There are very few bands that manage to genuinely bridge the gap between country and rock/pop music. Too many of them end up forgetting that all they have to do is remember where rock and roll came from in the first place and they'll be able to get the right feel and sound. Instead what you get is bands playing rock music but throwing a pedal steel guitar in for effect, or country bands throwing in an occasional burning guitar solo.
In each case the effect is more jarring than pleasing to the ear. Of the bands and individual artists that have attempted to mix the two genres the only three that I know of from the past thirty to forty years (that doesn't mean there aren't others) with any degree of success were "The Byrds", "The Grateful Dead", and "Graham Parsons and the Grievous Angels". Since then while bands like the "Flying Burrito Brothers" may have attempted such experiments its been left to a bunch of city boys from Toronto Ontario to pick up that torch.
"Blue Rodeo", unlike a number of their contemporaries, seems to have found the perfect balance of sensibilities to create a fusion of the two genres. Their songs have a timeless feel that doesn't tie them to one era, allowing one to believe they could have been recorded anywhere from the fifties in the Sun Record studios with Elvis just down the hall, or in a more contemporary setting with any number of current rock bands.
Their current album, Are You Ready is a perfect example of what I'm talking about. No matter what the tempo or topic the songs, with one note worthy exception, bring the best of both worlds together. Country's heart felt emotions are rid of cheap sentimentality by a world-weary rock attitude.
Where most bands stumble when attempting this merger, "Blue Rodeo" excels: the actual crafting of the songs. On Are You Ready the predominant theme is of love lost and relationships ending. Pretty standard heartbreak country stuff you might think, that doesn’t have a hope in hell of sounding palatable. But in the hands of the song writing team of Greg Keelor and Jim Cuddy the material transcends cliché and becomes something real.

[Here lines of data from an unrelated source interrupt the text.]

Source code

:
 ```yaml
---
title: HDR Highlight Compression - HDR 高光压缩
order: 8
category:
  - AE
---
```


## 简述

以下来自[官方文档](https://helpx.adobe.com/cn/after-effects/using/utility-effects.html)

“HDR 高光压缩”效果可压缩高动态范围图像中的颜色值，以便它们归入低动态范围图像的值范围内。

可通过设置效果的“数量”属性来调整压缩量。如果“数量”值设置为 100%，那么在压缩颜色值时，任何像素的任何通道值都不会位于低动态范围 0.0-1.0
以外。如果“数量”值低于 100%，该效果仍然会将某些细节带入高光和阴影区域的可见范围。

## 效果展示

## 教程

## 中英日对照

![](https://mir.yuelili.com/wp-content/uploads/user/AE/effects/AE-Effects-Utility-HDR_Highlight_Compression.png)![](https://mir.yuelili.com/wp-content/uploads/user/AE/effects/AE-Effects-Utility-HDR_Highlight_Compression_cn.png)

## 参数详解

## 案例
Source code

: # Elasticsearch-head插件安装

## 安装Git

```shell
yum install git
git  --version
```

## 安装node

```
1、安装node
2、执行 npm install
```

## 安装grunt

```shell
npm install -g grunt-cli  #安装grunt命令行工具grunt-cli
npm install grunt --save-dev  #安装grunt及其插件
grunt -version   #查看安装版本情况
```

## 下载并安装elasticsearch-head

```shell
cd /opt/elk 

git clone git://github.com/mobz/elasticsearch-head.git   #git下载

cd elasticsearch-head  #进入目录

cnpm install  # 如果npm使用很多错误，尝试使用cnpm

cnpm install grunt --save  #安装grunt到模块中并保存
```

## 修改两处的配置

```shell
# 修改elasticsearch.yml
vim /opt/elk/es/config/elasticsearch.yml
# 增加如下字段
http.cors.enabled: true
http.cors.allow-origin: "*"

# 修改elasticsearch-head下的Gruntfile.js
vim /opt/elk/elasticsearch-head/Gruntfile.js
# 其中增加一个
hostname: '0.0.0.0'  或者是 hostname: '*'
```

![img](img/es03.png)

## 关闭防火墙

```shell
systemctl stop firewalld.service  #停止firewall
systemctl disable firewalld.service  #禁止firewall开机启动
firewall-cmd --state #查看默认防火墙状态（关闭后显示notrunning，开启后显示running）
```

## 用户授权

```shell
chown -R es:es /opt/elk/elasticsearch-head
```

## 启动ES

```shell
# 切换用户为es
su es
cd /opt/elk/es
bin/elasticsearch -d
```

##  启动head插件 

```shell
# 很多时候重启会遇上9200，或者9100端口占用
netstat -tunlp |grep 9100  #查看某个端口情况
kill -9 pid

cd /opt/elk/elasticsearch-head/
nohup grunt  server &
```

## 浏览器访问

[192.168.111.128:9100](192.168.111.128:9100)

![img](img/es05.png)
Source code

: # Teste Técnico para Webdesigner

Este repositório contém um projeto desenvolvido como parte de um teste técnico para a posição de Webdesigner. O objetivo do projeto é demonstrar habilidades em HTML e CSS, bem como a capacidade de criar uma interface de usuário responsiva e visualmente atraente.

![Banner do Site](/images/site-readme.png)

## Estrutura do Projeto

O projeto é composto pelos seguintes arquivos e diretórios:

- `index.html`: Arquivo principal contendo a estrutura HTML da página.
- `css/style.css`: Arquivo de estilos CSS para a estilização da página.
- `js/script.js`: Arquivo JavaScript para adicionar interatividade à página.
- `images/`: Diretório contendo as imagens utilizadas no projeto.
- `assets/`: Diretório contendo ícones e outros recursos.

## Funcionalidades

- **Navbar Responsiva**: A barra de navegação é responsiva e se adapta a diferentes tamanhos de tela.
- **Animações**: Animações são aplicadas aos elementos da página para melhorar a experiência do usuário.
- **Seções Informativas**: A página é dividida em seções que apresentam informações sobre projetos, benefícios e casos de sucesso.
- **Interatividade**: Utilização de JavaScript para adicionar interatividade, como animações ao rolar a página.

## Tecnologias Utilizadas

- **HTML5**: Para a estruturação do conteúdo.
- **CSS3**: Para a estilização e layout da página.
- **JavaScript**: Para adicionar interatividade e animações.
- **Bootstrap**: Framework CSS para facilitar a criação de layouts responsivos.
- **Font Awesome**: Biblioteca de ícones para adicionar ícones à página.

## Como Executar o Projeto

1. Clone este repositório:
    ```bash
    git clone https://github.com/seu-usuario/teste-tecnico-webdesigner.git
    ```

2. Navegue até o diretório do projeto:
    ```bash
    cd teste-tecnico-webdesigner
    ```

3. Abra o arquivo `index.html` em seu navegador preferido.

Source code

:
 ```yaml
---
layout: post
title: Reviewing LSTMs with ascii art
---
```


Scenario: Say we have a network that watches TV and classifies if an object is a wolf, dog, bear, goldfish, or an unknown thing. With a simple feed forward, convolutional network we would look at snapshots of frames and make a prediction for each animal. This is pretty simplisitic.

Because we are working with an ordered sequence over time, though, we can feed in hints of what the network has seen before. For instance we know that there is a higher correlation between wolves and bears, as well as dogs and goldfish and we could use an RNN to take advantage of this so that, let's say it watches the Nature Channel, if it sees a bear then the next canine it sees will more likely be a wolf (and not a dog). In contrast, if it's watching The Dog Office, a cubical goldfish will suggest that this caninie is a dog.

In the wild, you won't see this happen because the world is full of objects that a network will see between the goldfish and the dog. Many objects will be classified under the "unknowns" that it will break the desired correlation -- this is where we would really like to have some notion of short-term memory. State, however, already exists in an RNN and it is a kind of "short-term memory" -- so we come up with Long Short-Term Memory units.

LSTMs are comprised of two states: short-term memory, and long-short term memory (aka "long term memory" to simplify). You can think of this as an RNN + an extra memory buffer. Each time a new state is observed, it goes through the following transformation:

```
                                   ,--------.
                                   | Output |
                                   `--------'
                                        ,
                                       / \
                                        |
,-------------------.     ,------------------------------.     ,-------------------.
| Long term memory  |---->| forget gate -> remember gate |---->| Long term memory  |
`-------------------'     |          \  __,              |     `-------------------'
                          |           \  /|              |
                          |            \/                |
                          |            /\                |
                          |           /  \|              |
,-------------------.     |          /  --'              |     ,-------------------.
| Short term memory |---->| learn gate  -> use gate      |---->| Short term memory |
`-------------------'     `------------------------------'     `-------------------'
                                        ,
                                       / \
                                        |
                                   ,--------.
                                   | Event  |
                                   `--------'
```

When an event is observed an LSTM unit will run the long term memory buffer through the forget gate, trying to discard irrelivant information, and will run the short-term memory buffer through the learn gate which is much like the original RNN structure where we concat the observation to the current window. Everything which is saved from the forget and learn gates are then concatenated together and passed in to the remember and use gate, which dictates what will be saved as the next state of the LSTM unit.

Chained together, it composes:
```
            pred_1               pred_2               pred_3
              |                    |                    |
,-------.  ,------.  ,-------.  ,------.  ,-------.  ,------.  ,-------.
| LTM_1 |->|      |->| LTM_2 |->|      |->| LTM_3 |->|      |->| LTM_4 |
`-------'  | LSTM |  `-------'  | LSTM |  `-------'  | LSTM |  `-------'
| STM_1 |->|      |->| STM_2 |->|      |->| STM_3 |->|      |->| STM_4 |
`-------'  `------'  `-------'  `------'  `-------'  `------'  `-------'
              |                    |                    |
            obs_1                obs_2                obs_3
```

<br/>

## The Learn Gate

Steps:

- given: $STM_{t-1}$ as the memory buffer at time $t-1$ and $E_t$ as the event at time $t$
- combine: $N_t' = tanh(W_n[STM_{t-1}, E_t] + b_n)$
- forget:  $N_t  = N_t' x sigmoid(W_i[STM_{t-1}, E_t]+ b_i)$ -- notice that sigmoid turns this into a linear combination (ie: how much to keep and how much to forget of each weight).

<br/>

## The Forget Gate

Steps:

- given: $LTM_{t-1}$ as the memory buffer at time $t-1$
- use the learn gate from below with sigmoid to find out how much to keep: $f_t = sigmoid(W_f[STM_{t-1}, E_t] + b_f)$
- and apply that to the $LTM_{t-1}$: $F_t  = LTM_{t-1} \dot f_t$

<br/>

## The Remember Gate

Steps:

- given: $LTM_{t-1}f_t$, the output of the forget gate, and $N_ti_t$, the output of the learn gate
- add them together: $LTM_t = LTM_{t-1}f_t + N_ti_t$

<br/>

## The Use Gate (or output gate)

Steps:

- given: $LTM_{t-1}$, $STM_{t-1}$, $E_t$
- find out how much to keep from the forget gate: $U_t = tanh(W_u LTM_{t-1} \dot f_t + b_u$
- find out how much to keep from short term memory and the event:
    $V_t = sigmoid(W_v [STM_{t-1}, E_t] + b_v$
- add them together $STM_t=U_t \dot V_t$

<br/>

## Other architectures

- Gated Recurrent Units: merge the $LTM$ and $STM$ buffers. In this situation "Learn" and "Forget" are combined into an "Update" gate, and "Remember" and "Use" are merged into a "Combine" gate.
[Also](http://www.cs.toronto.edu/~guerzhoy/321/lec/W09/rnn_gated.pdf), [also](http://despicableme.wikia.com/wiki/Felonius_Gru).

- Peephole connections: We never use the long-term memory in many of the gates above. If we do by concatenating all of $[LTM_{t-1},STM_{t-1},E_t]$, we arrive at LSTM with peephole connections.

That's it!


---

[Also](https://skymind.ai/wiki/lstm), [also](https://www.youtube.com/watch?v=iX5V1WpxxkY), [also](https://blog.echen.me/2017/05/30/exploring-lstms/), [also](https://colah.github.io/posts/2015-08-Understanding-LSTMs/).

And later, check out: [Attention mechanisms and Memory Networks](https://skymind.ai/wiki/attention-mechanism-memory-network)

"Thank you December for your cold grey air/lakes are frozen, trees are bare./I once loved her of that I am proud/just no room for me up on that cloud" Blue Rodeo "Up On That Cloud", Are You Ready 2005
Lines like that used to describe the vulnerability of an unrequited love, when you know you have no hope in hell of ever having it reciprocated, are the perfect antidote to the usual she don't know I exist moaning that passes for emotion. I don't normally associate song lyrics with poetry; most lyricists are too intent on reproducing a formula, but the imagery utilized by Keelor and Cuddy is equal to that of any poets.







Article comments
1 - Temple A. Stark
This post was chosen by the section editor as a BC pick of the week. Go HERE (link) to find out why.
And thank you
- Temple
2 - jayson
Richard,
I really like Blue Rodeo (have for sometime now), but I would quibble with the idea that too many bands don't attain a country sound because they simply add a pedal steel. A lot of great bands/artists out there are simply experimenting with pedal steel and twang, and there's no one "authentic" country sound anyway (never has been). Why shouldn't they be able to do that. I think they produce some new and sometimes quite beautiful sounds that way. And what's the matter with songs about pickup trucks. The country out of which rocknroll grew did not have a lot of lyrics like Blue Rodeo's (that you cite here). But these are minor points. I am glad that you're publicizing a group that certainly deserves it.